As one of the key risk management practices, the enhancement of information security management has a number of benefits to companies such as ensuring that a company limits its vulnerabilities and threat to it assets. From the given case study, Random Widget Works operation regarding its information security managemt has serious weaknesses that expose the company to serious security threats. The company should thus handle this issue differently as explained herewith.
One of the issues that should have been done differently is the management of information security issues. At RWW, the issue of information security management is hazardous because there is no policy in place that governs the management of the information security systems. As such the company information security needs are not adequately addressed. The company needs to have an information security management policy as part of its strategic management planning and as such, the chief information security officer, CISO, needs to draft and present the information security managemt proposal for deliberation at the executive level. The CISO needs to ensure that the policy identifies the criteria of classifying the company’ security needs as well as those needs that are of urgency. To make the policy workable it is the responsibility of the CISO to ensure that the policy is visible and understood. This will be attained by training the security planning team on the contents and meaning of every clause in the policy document. This will enable the company not only to identify its information security needs but also generate solutions promptly (Baskerville and Siponen, 2002).
Other than the lack of policy in information security management, RWW also need to maintain the security, confidentiality, integrity and accessibility of its own data through a data classification program. Despite the fact that the CISO had identified a classification criterion, the company’s data still lies in disarray. To protect its data, the company needs to develop a data classification policy that will help it to identify the types of data it has and thus make an inventory of all information assets. This will be followed by identification of the level of protection for each of the information assets. This should be followed by a rigorous labeling exercise accompanied by training of all staff on the implication and penalties of violating the data classification policy (Cardinali, Maraziti and Selvi, 2003).

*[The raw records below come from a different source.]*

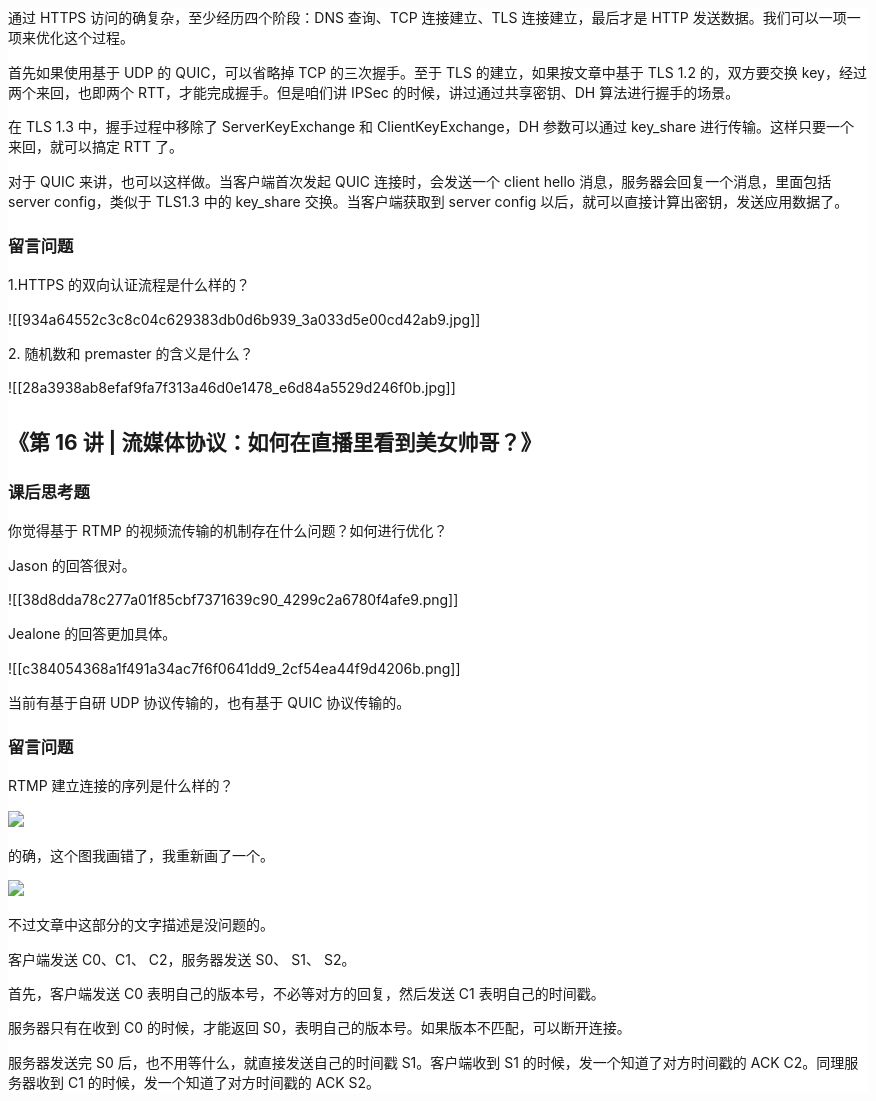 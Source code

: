 通过 HTTPS 访问的确复杂，至少经历四个阶段：DNS 查询、TCP 连接建立、TLS 连接建立，最后才是 HTTP 发送数据。我们可以一项一项来优化这个过程。

首先如果使用基于 UDP 的 QUIC，可以省略掉 TCP 的三次握手。至于 TLS 的建立，如果按文章中基于 TLS 1.2 的，双方要交换 key，经过两个来回，也即两个 RTT，才能完成握手。但是咱们讲 IPSec 的时候，讲过通过共享密钥、DH 算法进行握手的场景。

在 TLS 1.3 中，握手过程中移除了 ServerKeyExchange 和 ClientKeyExchange，DH 参数可以通过 key_share 进行传输。这样只要一个来回，就可以搞定 RTT 了。

对于 QUIC 来讲，也可以这样做。当客户端首次发起 QUIC 连接时，会发送一个 client hello 消息，服务器会回复一个消息，里面包括 server config，类似于 TLS1.3 中的 key_share 交换。当客户端获取到 server config 以后，就可以直接计算出密钥，发送应用数据了。

### 留言问题

1.HTTPS 的双向认证流程是什么样的？

![[934a64552c3c8c04c629383db0d6b939_3a033d5e00cd42ab9.jpg]]

2\. 随机数和 premaster 的含义是什么？

![[28a3938ab8efaf9fa7f313a46d0e1478_e6d84a5529d246f0b.jpg]]

## 《第 16 讲 | 流媒体协议：如何在直播里看到美女帅哥？》

### 课后思考题

你觉得基于 RTMP 的视频流传输的机制存在什么问题？如何进行优化？

Jason 的回答很对。

![[38d8dda78c277a01f85cbf7371639c90_4299c2a6780f4afe9.png]]

Jealone 的回答更加具体。

![[c384054368a1f491a34ac7f6f0641dd9_2cf54ea44f9d4206b.png]]

当前有基于自研 UDP 协议传输的，也有基于 QUIC 协议传输的。

### 留言问题

RTMP 建立连接的序列是什么样的？

![](../../../_resources/ada59a46a4c5d5194c322ddb34250d53_0109377d5ed74de1a.png)

的确，这个图我画错了，我重新画了一个。

![](../../../_resources/5a45685536eb1c1ae354c3cc1e037275_40d45429b93f466bb.jpg)

不过文章中这部分的文字描述是没问题的。

客户端发送 C0、C1、 C2，服务器发送 S0、 S1、 S2。

首先，客户端发送 C0 表明自己的版本号，不必等对方的回复，然后发送 C1 表明自己的时间戳。

服务器只有在收到 C0 的时候，才能返回 S0，表明自己的版本号。如果版本不匹配，可以断开连接。

服务器发送完 S0 后，也不用等什么，就直接发送自己的时间戳 S1。客户端收到 S1 的时候，发一个知道了对方时间戳的 ACK C2。同理服务器收到 C1 的时候，发一个知道了对方时间戳的 ACK S2。
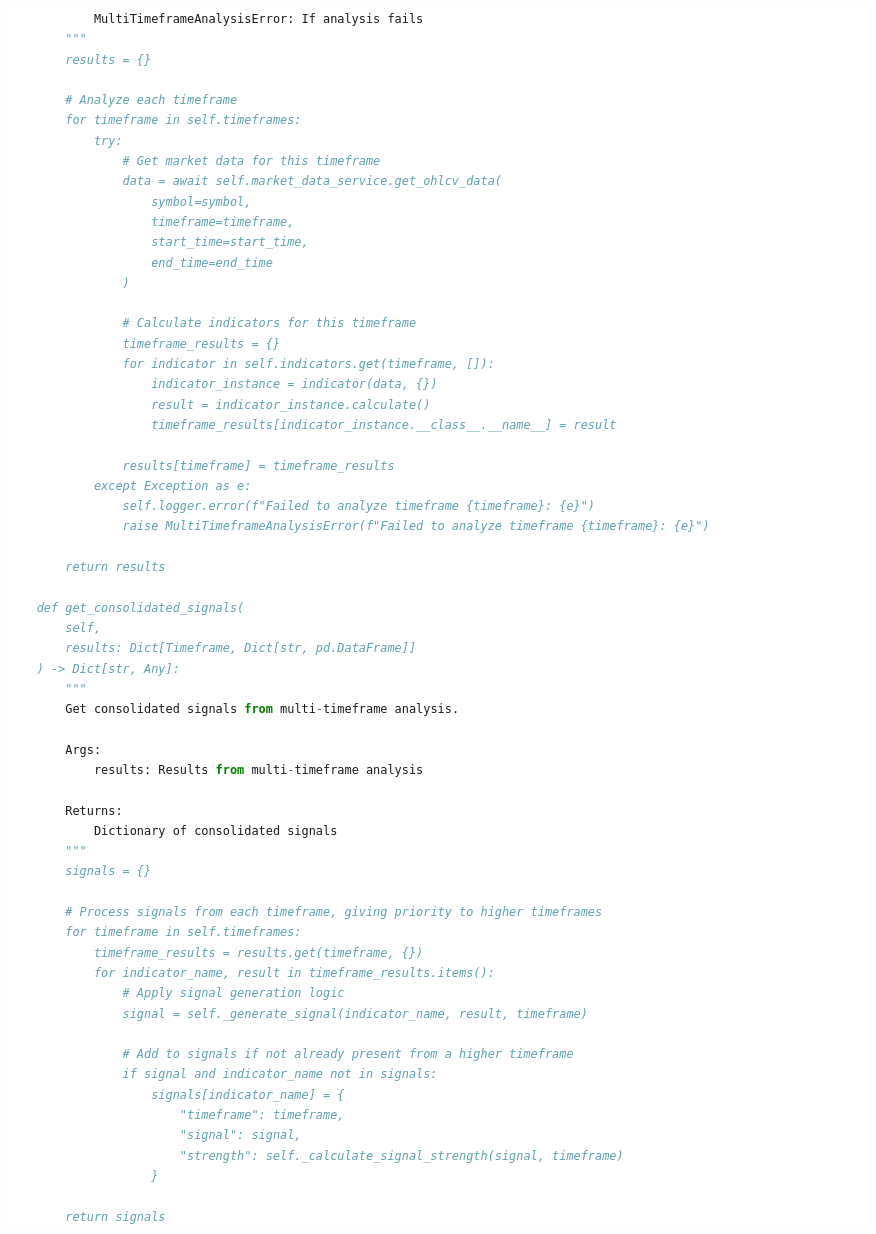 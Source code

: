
 ```python
            MultiTimeframeAnalysisError: If analysis fails
        """
        results = {}

        # Analyze each timeframe
        for timeframe in self.timeframes:
            try:
                # Get market data for this timeframe
                data = await self.market_data_service.get_ohlcv_data(
                    symbol=symbol,
                    timeframe=timeframe,
                    start_time=start_time,
                    end_time=end_time
                )

                # Calculate indicators for this timeframe
                timeframe_results = {}
                for indicator in self.indicators.get(timeframe, []):
                    indicator_instance = indicator(data, {})
                    result = indicator_instance.calculate()
                    timeframe_results[indicator_instance.__class__.__name__] = result

                results[timeframe] = timeframe_results
            except Exception as e:
                self.logger.error(f"Failed to analyze timeframe {timeframe}: {e}")
                raise MultiTimeframeAnalysisError(f"Failed to analyze timeframe {timeframe}: {e}")

        return results

    def get_consolidated_signals(
        self,
        results: Dict[Timeframe, Dict[str, pd.DataFrame]]
    ) -> Dict[str, Any]:
        """
        Get consolidated signals from multi-timeframe analysis.

        Args:
            results: Results from multi-timeframe analysis

        Returns:
            Dictionary of consolidated signals
        """
        signals = {}

        # Process signals from each timeframe, giving priority to higher timeframes
        for timeframe in self.timeframes:
            timeframe_results = results.get(timeframe, {})
            for indicator_name, result in timeframe_results.items():
                # Apply signal generation logic
                signal = self._generate_signal(indicator_name, result, timeframe)

                # Add to signals if not already present from a higher timeframe
                if signal and indicator_name not in signals:
                    signals[indicator_name] = {
                        "timeframe": timeframe,
                        "signal": signal,
                        "strength": self._calculate_signal_strength(signal, timeframe)
                    }

        return signals
```
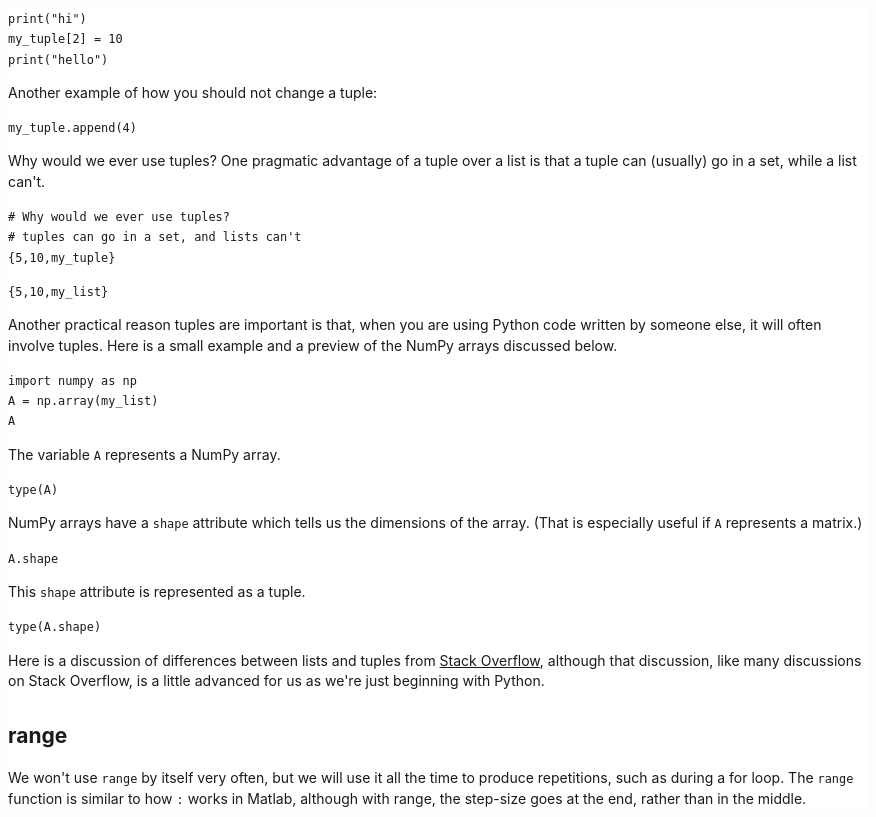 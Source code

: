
 ```{code-cell} ipython3
print("hi")
my_tuple[2] = 10
print("hello")
```

Another example of how you should not change a tuple:

```{code-cell} ipython3
my_tuple.append(4)
```

Why would we ever use tuples?  One pragmatic advantage of a tuple over a list is that a tuple can (usually) go in a set, while a list can't.

```{code-cell} ipython3
# Why would we ever use tuples?
# tuples can go in a set, and lists can't
{5,10,my_tuple}
```

```{code-cell} ipython3
{5,10,my_list}
```

Another practical reason tuples are important is that, when you are using Python code written by someone else, it will often involve tuples.  Here is a small example and a preview of the NumPy arrays discussed below.

```{code-cell} ipython3
import numpy as np
A = np.array(my_list)
A
```

The variable `A` represents a NumPy array.

```{code-cell} ipython3
type(A)
```

NumPy arrays have a `shape` attribute which tells us the dimensions of the array.  (That is especially useful if `A` represents a matrix.)

```{code-cell} ipython3
A.shape
```

This `shape` attribute is represented as a tuple.

```{code-cell} ipython3
type(A.shape)
```

Here is a discussion of differences between lists and tuples from [Stack Overflow](https://stackoverflow.com/a/626871), although that discussion, like many discussions on Stack Overflow, is a little advanced for us as we're just beginning with Python.

## range
We won't use `range` by itself very often, but we will use it all the time to produce repetitions, such as during a for loop.  The `range` function is similar to how `:` works in Matlab, although with range, the step-size goes at the end, rather than in the middle.
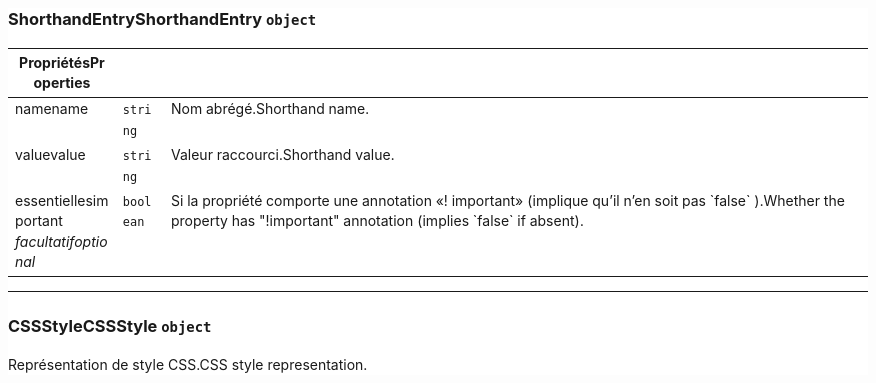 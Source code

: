 
### <a name="shorthandentry"></a> <span data-ttu-id="30340-258">ShorthandEntry</span><span class="sxs-lookup"><span data-stu-id="30340-258">ShorthandEntry</span></span> `object`



<table>
    <thead>
        <tr>
            <th><span data-ttu-id="30340-259">Propriétés</span><span class="sxs-lookup"><span data-stu-id="30340-259">Properties</span></span></th>
            <th></th>
            <th></th>
        </tr>
    </thead>
    <tbody>
        <tr>
            <td><span data-ttu-id="30340-260">name</span><span class="sxs-lookup"><span data-stu-id="30340-260">name</span></span></td>
            <td><code class="flyout">string</code></td>
            <td><span data-ttu-id="30340-261">Nom abrégé.</span><span class="sxs-lookup"><span data-stu-id="30340-261">Shorthand name.</span></span></td>
        </tr>
        <tr>
            <td><span data-ttu-id="30340-262">value</span><span class="sxs-lookup"><span data-stu-id="30340-262">value</span></span></td>
            <td><code class="flyout">string</code></td>
            <td><span data-ttu-id="30340-263">Valeur raccourci.</span><span class="sxs-lookup"><span data-stu-id="30340-263">Shorthand value.</span></span></td>
        </tr>
        <tr>
            <td><span data-ttu-id="30340-264">essentielles</span><span class="sxs-lookup"><span data-stu-id="30340-264">important</span></span> <br /> <i><span data-ttu-id="30340-265">facultatif</span><span class="sxs-lookup"><span data-stu-id="30340-265">optional</span></span></i></td>
            <td><code class="flyout">boolean</code></td>
            <td><span data-ttu-id="30340-266">Si la propriété comporte une annotation «! important» (implique qu’il n’en soit pas `false` ).</span><span class="sxs-lookup"><span data-stu-id="30340-266">Whether the property has "!important" annotation (implies `false` if absent).</span></span></td>
        </tr>
    </tbody>
</table>
</p>

---

### <a name="cssstyle"></a> <span data-ttu-id="30340-267">CSSStyle</span><span class="sxs-lookup"><span data-stu-id="30340-267">CSSStyle</span></span> `object`

<span data-ttu-id="30340-268">Représentation de style CSS.</span><span class="sxs-lookup"><span data-stu-id="30340-268">CSS style representation.</span></span>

The company had an already established mechanism that sought to ensure that there was no unauthorized access through hacking of its data base. However, the mechanism as already set exposed the company to major hacking risks as the company’s information security measures did not guarantee protection from outside intrusion through hacking. To secure its database from intrusion from unauthorized access, RWW ought to have installed a type of firewall architecture with multiple layers comprising of different types of firewalls to help protect data from a host of external intrusions. This type of firewall architecture needs meticulous planning and implementation to be successful. Amongst the firewalls to be installed is a type that identifies and stops unauthorized access from the outside by mail from anonymous source. This will prevent malwares from accessing the company’s data (Scarfone and Hoffman, 2009).
From this case study the company weaknesses in information security management is manifest in the weaknesses of its overall operational policy. This policy has major gaps and is such not cognizant of the company’s real security needs. For RWW to effectively deal with its information security management then it needs an overhaul of its general operation policy.
List of references
Baskerville, R. and Siponen, M. (2002) An Information Security Meta-policy for Emergent Organizations. Logistic. Information Management. Web.
Cardinali, G., Maraziti, F. and Selvi, S. (2003). Electrophoretic data classification for phylogenetics and biostatistics. Bioinformatics. Web.
Scarfone, K. and Hoffman, P. (2009). Guidelines on firewalls and firewall policy. NIST. Web.